_Problem statement_: Return all the entries word for word.

_Data records_:
--------
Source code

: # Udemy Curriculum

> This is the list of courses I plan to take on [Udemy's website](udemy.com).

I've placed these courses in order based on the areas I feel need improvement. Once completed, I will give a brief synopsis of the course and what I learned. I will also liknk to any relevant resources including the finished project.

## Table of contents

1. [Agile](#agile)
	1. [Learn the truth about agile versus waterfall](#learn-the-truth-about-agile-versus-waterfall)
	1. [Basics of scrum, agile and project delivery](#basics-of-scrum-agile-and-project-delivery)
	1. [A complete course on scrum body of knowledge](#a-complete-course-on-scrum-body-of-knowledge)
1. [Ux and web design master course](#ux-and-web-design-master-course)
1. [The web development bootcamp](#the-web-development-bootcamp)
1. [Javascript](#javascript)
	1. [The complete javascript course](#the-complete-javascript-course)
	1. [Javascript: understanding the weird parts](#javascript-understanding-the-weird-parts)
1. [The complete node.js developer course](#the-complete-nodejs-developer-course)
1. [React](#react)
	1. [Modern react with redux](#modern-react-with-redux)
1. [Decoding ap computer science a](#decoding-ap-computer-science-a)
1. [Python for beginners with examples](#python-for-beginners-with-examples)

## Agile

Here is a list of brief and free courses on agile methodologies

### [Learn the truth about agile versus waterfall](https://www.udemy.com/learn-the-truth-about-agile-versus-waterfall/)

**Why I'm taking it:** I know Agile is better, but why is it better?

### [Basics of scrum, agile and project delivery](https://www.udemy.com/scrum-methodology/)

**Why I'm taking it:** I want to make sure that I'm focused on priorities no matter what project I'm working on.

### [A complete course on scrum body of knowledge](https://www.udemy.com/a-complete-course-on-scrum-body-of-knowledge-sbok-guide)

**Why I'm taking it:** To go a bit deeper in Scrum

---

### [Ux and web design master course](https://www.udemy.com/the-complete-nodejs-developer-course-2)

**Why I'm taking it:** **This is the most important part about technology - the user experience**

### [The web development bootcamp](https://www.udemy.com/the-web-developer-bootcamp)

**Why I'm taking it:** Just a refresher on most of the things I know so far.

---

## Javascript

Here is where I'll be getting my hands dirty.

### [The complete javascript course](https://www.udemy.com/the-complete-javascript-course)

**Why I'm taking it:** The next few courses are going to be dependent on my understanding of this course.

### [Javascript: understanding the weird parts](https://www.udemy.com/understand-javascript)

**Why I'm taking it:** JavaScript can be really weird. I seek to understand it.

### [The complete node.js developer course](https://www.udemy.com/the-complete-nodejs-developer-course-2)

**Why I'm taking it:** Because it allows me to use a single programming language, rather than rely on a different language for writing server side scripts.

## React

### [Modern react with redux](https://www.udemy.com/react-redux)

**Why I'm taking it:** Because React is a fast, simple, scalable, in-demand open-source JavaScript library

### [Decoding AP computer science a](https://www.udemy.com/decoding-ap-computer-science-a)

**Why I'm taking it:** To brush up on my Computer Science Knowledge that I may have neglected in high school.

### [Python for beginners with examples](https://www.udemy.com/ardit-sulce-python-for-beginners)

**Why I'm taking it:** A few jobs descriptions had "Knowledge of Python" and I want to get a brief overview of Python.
--------
_Exercise solution_:
Source code

: # Udemy Curriculum

> This is the list of courses I plan to take on [Udemy's website](udemy.com).

I've placed these courses in order based on the areas I feel need improvement. Once completed, I will give a brief synopsis of the course and what I learned. I will also liknk to any relevant resources including the finished project.

## Table of contents

1. [Agile](#agile)
	1. [Learn the truth about agile versus waterfall](#learn-the-truth-about-agile-versus-waterfall)
	1. [Basics of scrum, agile and project delivery](#basics-of-scrum-agile-and-project-delivery)
	1. [A complete course on scrum body of knowledge](#a-complete-course-on-scrum-body-of-knowledge)
1. [Ux and web design master course](#ux-and-web-design-master-course)
1. [The web development bootcamp](#the-web-development-bootcamp)
1. [Javascript](#javascript)
	1. [The complete javascript course](#the-complete-javascript-course)
	1. [Javascript: understanding the weird parts](#javascript-understanding-the-weird-parts)
1. [The complete node.js developer course](#the-complete-nodejs-developer-course)
1. [React](#react)
	1. [Modern react with redux](#modern-react-with-redux)
1. [Decoding ap computer science a](#decoding-ap-computer-science-a)
1. [Python for beginners with examples](#python-for-beginners-with-examples)

## Agile

Here is a list of brief and free courses on agile methodologies

### [Learn the truth about agile versus waterfall](https://www.udemy.com/learn-the-truth-about-agile-versus-waterfall/)

**Why I'm taking it:** I know Agile is better, but why is it better?

### [Basics of scrum, agile and project delivery](https://www.udemy.com/scrum-methodology/)

**Why I'm taking it:** I want to make sure that I'm focused on priorities no matter what project I'm working on.

### [A complete course on scrum body of knowledge](https://www.udemy.com/a-complete-course-on-scrum-body-of-knowledge-sbok-guide)

**Why I'm taking it:** To go a bit deeper in Scrum

---

### [Ux and web design master course](https://www.udemy.com/the-complete-nodejs-developer-course-2)

**Why I'm taking it:** **This is the most important part about technology - the user experience**

### [The web development bootcamp](https://www.udemy.com/the-web-developer-bootcamp)

**Why I'm taking it:** Just a refresher on most of the things I know so far.

---

## Javascript

Here is where I'll be getting my hands dirty.

### [The complete javascript course](https://www.udemy.com/the-complete-javascript-course)

**Why I'm taking it:** The next few courses are going to be dependent on my understanding of this course.

### [Javascript: understanding the weird parts](https://www.udemy.com/understand-javascript)

**Why I'm taking it:** JavaScript can be really weird. I seek to understand it.

### [The complete node.js developer course](https://www.udemy.com/the-complete-nodejs-developer-course-2)

**Why I'm taking it:** Because it allows me to use a single programming language, rather than rely on a different language for writing server side scripts.

## React

### [Modern react with redux](https://www.udemy.com/react-redux)

**Why I'm taking it:** Because React is a fast, simple, scalable, in-demand open-source JavaScript library

### [Decoding AP computer science a](https://www.udemy.com/decoding-ap-computer-science-a)

**Why I'm taking it:** To brush up on my Computer Science Knowledge that I may have neglected in high school.

### [Python for beginners with examples](https://www.udemy.com/ardit-sulce-python-for-beginners)

**Why I'm taking it:** A few jobs descriptions had "Knowledge of Python" and I want to get a brief overview of Python.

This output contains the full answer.